A: There were no known changes that rolled out during this period that we'd expect to cause such a large increase in bytes shipped by the HTML.
Similar to how we did the analysis for lazy loading images, it's quite possible the Russian Wikipedia project did a lot of editing that week to reduce the size of pages, but that would be a lot of editing for such a large amount of bytes!
One theory might be that during the experiment traffic contributed to this increase in bytes shipped, but looking at the graph you can see this is not the case.

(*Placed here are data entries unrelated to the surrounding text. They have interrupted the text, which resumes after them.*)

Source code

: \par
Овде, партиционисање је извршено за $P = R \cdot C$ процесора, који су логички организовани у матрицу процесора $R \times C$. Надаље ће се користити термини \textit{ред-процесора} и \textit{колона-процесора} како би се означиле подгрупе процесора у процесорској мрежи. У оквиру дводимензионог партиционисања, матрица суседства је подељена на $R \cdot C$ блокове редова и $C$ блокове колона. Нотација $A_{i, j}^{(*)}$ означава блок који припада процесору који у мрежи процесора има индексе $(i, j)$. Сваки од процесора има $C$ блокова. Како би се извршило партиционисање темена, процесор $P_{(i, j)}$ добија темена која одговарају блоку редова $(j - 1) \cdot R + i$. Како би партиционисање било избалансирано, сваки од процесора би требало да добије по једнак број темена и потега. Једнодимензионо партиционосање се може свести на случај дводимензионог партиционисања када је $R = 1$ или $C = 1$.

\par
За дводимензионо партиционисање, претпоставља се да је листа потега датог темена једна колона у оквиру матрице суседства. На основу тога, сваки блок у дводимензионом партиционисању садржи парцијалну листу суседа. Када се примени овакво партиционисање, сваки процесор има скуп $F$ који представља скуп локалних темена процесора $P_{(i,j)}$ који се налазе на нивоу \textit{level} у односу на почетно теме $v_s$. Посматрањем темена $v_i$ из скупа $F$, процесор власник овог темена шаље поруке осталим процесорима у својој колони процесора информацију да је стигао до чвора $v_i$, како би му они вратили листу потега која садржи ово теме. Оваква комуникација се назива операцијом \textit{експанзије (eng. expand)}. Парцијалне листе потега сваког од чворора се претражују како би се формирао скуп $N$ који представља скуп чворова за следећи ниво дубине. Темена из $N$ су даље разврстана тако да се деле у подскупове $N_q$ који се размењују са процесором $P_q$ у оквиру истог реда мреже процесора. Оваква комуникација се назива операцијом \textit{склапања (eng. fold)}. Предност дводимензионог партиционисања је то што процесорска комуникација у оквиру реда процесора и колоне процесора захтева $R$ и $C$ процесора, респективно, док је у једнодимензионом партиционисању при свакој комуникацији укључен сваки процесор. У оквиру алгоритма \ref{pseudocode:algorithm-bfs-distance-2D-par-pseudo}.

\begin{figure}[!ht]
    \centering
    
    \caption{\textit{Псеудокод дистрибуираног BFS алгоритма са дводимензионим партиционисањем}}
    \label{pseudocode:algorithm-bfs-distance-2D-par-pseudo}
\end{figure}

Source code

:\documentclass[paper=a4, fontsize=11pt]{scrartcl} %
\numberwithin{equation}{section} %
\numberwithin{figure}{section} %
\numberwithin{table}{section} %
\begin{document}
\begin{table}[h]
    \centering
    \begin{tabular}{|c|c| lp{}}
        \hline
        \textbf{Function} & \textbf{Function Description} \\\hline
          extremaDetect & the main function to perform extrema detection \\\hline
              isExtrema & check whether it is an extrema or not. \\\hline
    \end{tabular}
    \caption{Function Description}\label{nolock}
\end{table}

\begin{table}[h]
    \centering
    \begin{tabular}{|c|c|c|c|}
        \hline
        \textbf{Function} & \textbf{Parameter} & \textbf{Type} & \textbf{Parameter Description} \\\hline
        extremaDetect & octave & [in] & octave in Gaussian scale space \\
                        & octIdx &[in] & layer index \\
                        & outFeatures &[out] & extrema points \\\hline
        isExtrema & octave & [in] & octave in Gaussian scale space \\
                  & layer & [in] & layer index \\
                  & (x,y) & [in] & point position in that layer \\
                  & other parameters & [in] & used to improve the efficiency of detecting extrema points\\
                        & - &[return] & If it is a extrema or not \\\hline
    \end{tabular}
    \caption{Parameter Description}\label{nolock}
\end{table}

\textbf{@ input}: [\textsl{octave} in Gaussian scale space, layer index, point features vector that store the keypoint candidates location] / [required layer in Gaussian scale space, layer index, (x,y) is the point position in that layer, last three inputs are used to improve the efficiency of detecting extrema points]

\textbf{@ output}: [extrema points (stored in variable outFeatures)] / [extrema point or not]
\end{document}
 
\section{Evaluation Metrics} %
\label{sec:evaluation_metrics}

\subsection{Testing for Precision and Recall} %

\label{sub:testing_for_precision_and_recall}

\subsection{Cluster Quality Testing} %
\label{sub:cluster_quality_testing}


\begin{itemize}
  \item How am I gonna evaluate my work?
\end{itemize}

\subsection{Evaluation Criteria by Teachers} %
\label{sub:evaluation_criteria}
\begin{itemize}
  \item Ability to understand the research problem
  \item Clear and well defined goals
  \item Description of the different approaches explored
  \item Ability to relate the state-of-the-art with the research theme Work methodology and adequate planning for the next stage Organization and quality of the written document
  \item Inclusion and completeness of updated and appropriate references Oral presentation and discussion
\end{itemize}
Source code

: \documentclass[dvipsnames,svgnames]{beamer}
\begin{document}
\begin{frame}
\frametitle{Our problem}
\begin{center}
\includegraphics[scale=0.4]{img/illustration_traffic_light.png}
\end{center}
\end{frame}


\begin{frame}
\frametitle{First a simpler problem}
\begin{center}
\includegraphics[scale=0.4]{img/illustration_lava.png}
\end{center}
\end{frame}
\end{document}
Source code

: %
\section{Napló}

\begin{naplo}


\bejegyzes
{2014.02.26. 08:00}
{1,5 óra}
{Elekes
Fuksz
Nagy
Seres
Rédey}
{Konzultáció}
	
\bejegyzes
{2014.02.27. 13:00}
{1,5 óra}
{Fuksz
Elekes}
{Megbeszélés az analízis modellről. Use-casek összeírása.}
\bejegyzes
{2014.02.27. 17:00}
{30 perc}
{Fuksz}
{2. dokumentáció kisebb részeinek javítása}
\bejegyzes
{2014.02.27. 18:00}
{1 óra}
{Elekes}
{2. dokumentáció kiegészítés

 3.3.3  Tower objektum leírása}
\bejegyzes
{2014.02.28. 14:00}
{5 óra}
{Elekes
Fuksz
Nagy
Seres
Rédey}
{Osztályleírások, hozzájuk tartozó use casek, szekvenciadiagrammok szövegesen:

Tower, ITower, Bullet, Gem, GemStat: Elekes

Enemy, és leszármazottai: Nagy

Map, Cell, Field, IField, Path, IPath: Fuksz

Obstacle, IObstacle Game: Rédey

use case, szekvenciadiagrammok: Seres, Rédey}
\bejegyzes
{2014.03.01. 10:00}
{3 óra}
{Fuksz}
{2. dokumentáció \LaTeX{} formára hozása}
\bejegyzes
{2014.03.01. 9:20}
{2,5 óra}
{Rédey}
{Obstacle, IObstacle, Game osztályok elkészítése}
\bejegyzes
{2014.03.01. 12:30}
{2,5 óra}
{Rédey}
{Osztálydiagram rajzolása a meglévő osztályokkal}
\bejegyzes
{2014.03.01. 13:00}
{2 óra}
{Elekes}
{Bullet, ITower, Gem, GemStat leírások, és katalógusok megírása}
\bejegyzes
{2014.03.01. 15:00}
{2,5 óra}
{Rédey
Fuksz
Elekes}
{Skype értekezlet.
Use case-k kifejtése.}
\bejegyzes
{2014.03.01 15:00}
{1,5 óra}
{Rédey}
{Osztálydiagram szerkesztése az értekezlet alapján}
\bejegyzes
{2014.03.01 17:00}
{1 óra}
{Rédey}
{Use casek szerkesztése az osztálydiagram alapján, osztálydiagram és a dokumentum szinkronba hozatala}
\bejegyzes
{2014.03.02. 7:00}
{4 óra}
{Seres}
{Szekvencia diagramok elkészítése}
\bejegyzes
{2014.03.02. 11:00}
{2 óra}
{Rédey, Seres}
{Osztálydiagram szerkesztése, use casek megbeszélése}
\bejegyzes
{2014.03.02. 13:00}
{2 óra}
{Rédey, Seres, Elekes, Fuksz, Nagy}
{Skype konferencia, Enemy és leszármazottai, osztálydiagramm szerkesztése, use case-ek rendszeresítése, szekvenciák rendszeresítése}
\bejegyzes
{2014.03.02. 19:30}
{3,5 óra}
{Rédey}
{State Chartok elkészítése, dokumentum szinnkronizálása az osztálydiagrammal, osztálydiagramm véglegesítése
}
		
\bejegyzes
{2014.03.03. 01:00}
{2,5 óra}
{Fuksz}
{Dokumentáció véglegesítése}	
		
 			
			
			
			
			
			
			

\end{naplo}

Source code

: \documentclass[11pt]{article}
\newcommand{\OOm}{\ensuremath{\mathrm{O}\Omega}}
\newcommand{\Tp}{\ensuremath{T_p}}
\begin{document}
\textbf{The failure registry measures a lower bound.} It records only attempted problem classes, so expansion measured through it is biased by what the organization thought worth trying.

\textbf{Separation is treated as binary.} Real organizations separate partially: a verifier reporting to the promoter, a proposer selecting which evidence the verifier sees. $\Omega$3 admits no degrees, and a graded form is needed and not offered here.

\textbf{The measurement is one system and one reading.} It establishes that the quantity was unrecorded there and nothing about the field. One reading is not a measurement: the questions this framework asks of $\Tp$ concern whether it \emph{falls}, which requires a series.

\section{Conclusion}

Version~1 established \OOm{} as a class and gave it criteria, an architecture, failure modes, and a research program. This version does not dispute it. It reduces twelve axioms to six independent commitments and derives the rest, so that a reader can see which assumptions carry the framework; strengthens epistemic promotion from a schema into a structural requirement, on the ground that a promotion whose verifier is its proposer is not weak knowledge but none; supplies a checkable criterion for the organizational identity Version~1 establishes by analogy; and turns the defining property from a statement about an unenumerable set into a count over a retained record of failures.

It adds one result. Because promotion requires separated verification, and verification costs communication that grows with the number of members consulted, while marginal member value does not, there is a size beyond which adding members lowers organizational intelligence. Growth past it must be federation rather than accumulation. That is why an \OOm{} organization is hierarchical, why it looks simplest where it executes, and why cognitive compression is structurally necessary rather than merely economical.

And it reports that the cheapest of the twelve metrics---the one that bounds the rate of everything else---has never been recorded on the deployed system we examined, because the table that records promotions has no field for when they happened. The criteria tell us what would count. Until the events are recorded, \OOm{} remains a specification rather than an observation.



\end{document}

A 338 gb additional shipped page HTML on mobile is quite significant and had that impacted all traffic on desktop as well that would have been noticed by ops, so it's safe to say that there were no core changes that may have caused this! We could analyse desktop traffic for the same period if we lack that confidence, but I feel it would be a lot of effort for little gain.